An exact reprint of the data below is required, line for line.

-- Input for this task follows --

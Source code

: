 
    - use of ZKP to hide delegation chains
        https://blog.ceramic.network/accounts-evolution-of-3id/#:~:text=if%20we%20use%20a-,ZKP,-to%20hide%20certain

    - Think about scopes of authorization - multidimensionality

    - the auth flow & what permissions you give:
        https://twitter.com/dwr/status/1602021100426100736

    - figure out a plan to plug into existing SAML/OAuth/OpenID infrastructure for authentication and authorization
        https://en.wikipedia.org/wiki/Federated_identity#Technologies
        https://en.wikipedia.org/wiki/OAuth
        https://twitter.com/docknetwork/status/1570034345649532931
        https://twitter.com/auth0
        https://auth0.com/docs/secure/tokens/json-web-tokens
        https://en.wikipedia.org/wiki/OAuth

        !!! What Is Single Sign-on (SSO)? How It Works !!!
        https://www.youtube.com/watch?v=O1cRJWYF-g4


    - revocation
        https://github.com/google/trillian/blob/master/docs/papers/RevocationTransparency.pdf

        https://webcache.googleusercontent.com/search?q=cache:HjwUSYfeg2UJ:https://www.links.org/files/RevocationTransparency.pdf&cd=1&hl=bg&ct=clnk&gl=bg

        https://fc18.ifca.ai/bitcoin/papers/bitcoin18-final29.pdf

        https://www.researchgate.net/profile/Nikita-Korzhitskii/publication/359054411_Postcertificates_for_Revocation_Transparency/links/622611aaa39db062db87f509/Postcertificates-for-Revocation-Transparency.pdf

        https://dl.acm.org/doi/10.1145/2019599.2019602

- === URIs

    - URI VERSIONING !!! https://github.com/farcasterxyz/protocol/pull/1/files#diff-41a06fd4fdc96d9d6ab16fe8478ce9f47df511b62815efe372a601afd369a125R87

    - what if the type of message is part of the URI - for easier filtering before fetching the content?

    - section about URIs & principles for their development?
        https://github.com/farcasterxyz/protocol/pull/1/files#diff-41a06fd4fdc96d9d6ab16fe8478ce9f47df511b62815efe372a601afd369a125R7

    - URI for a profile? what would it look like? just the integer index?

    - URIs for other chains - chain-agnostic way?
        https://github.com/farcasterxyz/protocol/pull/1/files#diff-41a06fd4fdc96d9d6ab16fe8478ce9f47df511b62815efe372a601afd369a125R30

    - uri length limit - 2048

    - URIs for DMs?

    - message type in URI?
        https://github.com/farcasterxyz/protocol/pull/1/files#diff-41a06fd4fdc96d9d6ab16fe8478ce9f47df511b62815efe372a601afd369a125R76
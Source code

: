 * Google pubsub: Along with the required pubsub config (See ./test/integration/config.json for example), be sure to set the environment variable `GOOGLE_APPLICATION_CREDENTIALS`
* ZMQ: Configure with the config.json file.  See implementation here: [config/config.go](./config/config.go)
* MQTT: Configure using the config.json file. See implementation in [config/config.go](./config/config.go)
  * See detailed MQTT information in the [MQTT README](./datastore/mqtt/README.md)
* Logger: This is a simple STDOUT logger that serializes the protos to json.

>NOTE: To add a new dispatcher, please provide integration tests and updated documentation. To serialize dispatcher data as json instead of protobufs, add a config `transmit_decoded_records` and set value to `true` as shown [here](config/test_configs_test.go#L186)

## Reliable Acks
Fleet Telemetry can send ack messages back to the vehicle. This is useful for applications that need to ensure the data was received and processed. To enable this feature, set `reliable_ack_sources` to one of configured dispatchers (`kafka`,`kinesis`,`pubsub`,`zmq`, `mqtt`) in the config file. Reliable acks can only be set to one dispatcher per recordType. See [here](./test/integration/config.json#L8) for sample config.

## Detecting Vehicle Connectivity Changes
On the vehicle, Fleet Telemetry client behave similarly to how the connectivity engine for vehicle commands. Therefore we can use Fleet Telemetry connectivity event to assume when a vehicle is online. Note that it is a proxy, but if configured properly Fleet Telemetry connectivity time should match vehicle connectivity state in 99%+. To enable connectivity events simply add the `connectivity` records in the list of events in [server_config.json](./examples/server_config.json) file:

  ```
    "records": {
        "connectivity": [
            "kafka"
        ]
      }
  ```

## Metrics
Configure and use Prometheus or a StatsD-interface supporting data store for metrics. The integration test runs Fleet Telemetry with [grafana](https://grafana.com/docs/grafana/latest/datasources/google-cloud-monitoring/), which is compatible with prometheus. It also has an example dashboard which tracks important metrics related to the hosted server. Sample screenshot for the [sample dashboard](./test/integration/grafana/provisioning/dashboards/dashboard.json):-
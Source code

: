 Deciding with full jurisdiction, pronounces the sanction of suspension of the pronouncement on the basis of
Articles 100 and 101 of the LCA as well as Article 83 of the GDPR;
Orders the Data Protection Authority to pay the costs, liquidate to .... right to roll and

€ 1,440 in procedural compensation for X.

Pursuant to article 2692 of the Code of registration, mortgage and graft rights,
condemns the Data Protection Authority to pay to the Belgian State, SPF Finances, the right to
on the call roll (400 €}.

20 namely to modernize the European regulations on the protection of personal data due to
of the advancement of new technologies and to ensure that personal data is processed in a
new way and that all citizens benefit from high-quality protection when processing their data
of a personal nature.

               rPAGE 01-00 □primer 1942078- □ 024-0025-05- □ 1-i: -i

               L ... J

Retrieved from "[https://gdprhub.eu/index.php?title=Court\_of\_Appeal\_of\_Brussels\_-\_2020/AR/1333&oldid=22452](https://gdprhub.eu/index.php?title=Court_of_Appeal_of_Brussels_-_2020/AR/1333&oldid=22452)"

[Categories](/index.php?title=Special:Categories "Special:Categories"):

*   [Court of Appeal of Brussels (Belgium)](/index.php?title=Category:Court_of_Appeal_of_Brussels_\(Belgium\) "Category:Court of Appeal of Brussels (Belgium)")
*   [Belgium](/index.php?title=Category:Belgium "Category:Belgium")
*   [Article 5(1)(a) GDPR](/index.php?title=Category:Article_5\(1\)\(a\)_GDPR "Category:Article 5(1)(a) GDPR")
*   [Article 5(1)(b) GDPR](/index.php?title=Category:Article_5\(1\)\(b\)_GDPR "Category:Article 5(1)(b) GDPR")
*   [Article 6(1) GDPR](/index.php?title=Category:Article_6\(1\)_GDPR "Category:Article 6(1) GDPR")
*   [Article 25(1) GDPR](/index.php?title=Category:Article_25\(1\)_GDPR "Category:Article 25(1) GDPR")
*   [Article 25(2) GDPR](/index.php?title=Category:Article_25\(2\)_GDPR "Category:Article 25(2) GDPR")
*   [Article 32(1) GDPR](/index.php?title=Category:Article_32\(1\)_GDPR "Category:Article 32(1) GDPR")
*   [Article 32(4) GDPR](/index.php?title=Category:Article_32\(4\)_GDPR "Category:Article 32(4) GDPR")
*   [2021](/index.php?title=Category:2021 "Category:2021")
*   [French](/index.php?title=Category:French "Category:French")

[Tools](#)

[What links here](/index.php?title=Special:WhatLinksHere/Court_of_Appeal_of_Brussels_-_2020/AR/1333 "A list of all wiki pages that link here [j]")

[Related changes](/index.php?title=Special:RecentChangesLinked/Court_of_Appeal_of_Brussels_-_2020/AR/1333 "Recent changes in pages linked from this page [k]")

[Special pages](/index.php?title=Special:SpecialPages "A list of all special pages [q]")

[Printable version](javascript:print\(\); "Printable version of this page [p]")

-- Input for this task concluded --

**Answer below**
Source code

: 
    - use of ZKP to hide delegation chains
        https://blog.ceramic.network/accounts-evolution-of-3id/#:~:text=if%20we%20use%20a-,ZKP,-to%20hide%20certain

    - Think about scopes of authorization - multidimensionality

    - the auth flow & what permissions you give:
        https://twitter.com/dwr/status/1602021100426100736

    - figure out a plan to plug into existing SAML/OAuth/OpenID infrastructure for authentication and authorization
        https://en.wikipedia.org/wiki/Federated_identity#Technologies
        https://en.wikipedia.org/wiki/OAuth
        https://twitter.com/docknetwork/status/1570034345649532931
        https://twitter.com/auth0
        https://auth0.com/docs/secure/tokens/json-web-tokens
        https://en.wikipedia.org/wiki/OAuth

        !!! What Is Single Sign-on (SSO)? How It Works !!!
        https://www.youtube.com/watch?v=O1cRJWYF-g4


    - revocation
        https://github.com/google/trillian/blob/master/docs/papers/RevocationTransparency.pdf

        https://webcache.googleusercontent.com/search?q=cache:HjwUSYfeg2UJ:https://www.links.org/files/RevocationTransparency.pdf&cd=1&hl=bg&ct=clnk&gl=bg

        https://fc18.ifca.ai/bitcoin/papers/bitcoin18-final29.pdf

        https://www.researchgate.net/profile/Nikita-Korzhitskii/publication/359054411_Postcertificates_for_Revocation_Transparency/links/622611aaa39db062db87f509/Postcertificates-for-Revocation-Transparency.pdf

        https://dl.acm.org/doi/10.1145/2019599.2019602

- === URIs

    - URI VERSIONING !!! https://github.com/farcasterxyz/protocol/pull/1/files#diff-41a06fd4fdc96d9d6ab16fe8478ce9f47df511b62815efe372a601afd369a125R87

    - what if the type of message is part of the URI - for easier filtering before fetching the content?

    - section about URIs & principles for their development?
        https://github.com/farcasterxyz/protocol/pull/1/files#diff-41a06fd4fdc96d9d6ab16fe8478ce9f47df511b62815efe372a601afd369a125R7

    - URI for a profile? what would it look like? just the integer index?

    - URIs for other chains - chain-agnostic way?
        https://github.com/farcasterxyz/protocol/pull/1/files#diff-41a06fd4fdc96d9d6ab16fe8478ce9f47df511b62815efe372a601afd369a125R30

    - uri length limit - 2048

    - URIs for DMs?

    - message type in URI?
        https://github.com/farcasterxyz/protocol/pull/1/files#diff-41a06fd4fdc96d9d6ab16fe8478ce9f47df511b62815efe372a601afd369a125R76
Source code

: * Google pubsub: Along with the required pubsub config (See ./test/integration/config.json for example), be sure to set the environment variable `GOOGLE_APPLICATION_CREDENTIALS`
* ZMQ: Configure with the config.json file.  See implementation here: [config/config.go](./config/config.go)
* MQTT: Configure using the config.json file. See implementation in [config/config.go](./config/config.go)
  * See detailed MQTT information in the [MQTT README](./datastore/mqtt/README.md)
* Logger: This is a simple STDOUT logger that serializes the protos to json.

>NOTE: To add a new dispatcher, please provide integration tests and updated documentation. To serialize dispatcher data as json instead of protobufs, add a config `transmit_decoded_records` and set value to `true` as shown [here](config/test_configs_test.go#L186)

## Reliable Acks
Fleet Telemetry can send ack messages back to the vehicle. This is useful for applications that need to ensure the data was received and processed. To enable this feature, set `reliable_ack_sources` to one of configured dispatchers (`kafka`,`kinesis`,`pubsub`,`zmq`, `mqtt`) in the config file. Reliable acks can only be set to one dispatcher per recordType. See [here](./test/integration/config.json#L8) for sample config.

## Detecting Vehicle Connectivity Changes
On the vehicle, Fleet Telemetry client behave similarly to how the connectivity engine for vehicle commands. Therefore we can use Fleet Telemetry connectivity event to assume when a vehicle is online. Note that it is a proxy, but if configured properly Fleet Telemetry connectivity time should match vehicle connectivity state in 99%+. To enable connectivity events simply add the `connectivity` records in the list of events in [server_config.json](./examples/server_config.json) file:

  ```
    "records": {
        "connectivity": [
            "kafka"
        ]
      }
  ```

## Metrics
Configure and use Prometheus or a StatsD-interface supporting data store for metrics. The integration test runs Fleet Telemetry with [grafana](https://grafana.com/docs/grafana/latest/datasources/google-cloud-monitoring/), which is compatible with prometheus. It also has an example dashboard which tracks important metrics related to the hosted server. Sample screenshot for the [sample dashboard](./test/integration/grafana/provisioning/dashboards/dashboard.json):-
Source code

: Deciding with full jurisdiction, pronounces the sanction of suspension of the pronouncement on the basis of
Articles 100 and 101 of the LCA as well as Article 83 of the GDPR;
Orders the Data Protection Authority to pay the costs, liquidate to .... right to roll and

€ 1,440 in procedural compensation for X.

Pursuant to article 2692 of the Code of registration, mortgage and graft rights,
condemns the Data Protection Authority to pay to the Belgian State, SPF Finances, the right to
on the call roll (400 €}.

20 namely to modernize the European regulations on the protection of personal data due to
of the advancement of new technologies and to ensure that personal data is processed in a
new way and that all citizens benefit from high-quality protection when processing their data
of a personal nature.

               rPAGE 01-00 □primer 1942078- □ 024-0025-05- □ 1-i: -i

               L ... J

Retrieved from "[https://gdprhub.eu/index.php?title=Court\_of\_Appeal\_of\_Brussels\_-\_2020/AR/1333&oldid=22452](https://gdprhub.eu/index.php?title=Court_of_Appeal_of_Brussels_-_2020/AR/1333&oldid=22452)"

[Categories](/index.php?title=Special:Categories "Special:Categories"):

*   [Court of Appeal of Brussels (Belgium)](/index.php?title=Category:Court_of_Appeal_of_Brussels_\(Belgium\) "Category:Court of Appeal of Brussels (Belgium)")
*   [Belgium](/index.php?title=Category:Belgium "Category:Belgium")
*   [Article 5(1)(a) GDPR](/index.php?title=Category:Article_5\(1\)\(a\)_GDPR "Category:Article 5(1)(a) GDPR")
*   [Article 5(1)(b) GDPR](/index.php?title=Category:Article_5\(1\)\(b\)_GDPR "Category:Article 5(1)(b) GDPR")
*   [Article 6(1) GDPR](/index.php?title=Category:Article_6\(1\)_GDPR "Category:Article 6(1) GDPR")
*   [Article 25(1) GDPR](/index.php?title=Category:Article_25\(1\)_GDPR "Category:Article 25(1) GDPR")
*   [Article 25(2) GDPR](/index.php?title=Category:Article_25\(2\)_GDPR "Category:Article 25(2) GDPR")
*   [Article 32(1) GDPR](/index.php?title=Category:Article_32\(1\)_GDPR "Category:Article 32(1) GDPR")
*   [Article 32(4) GDPR](/index.php?title=Category:Article_32\(4\)_GDPR "Category:Article 32(4) GDPR")
*   [2021](/index.php?title=Category:2021 "Category:2021")
*   [French](/index.php?title=Category:French "Category:French")

[Tools](#)

[What links here](/index.php?title=Special:WhatLinksHere/Court_of_Appeal_of_Brussels_-_2020/AR/1333 "A list of all wiki pages that link here [j]")

[Related changes](/index.php?title=Special:RecentChangesLinked/Court_of_Appeal_of_Brussels_-_2020/AR/1333 "Recent changes in pages linked from this page [k]")

[Special pages](/index.php?title=Special:SpecialPages "A list of all special pages [q]")

[Printable version](javascript:print\(\); "Printable version of this page [p]")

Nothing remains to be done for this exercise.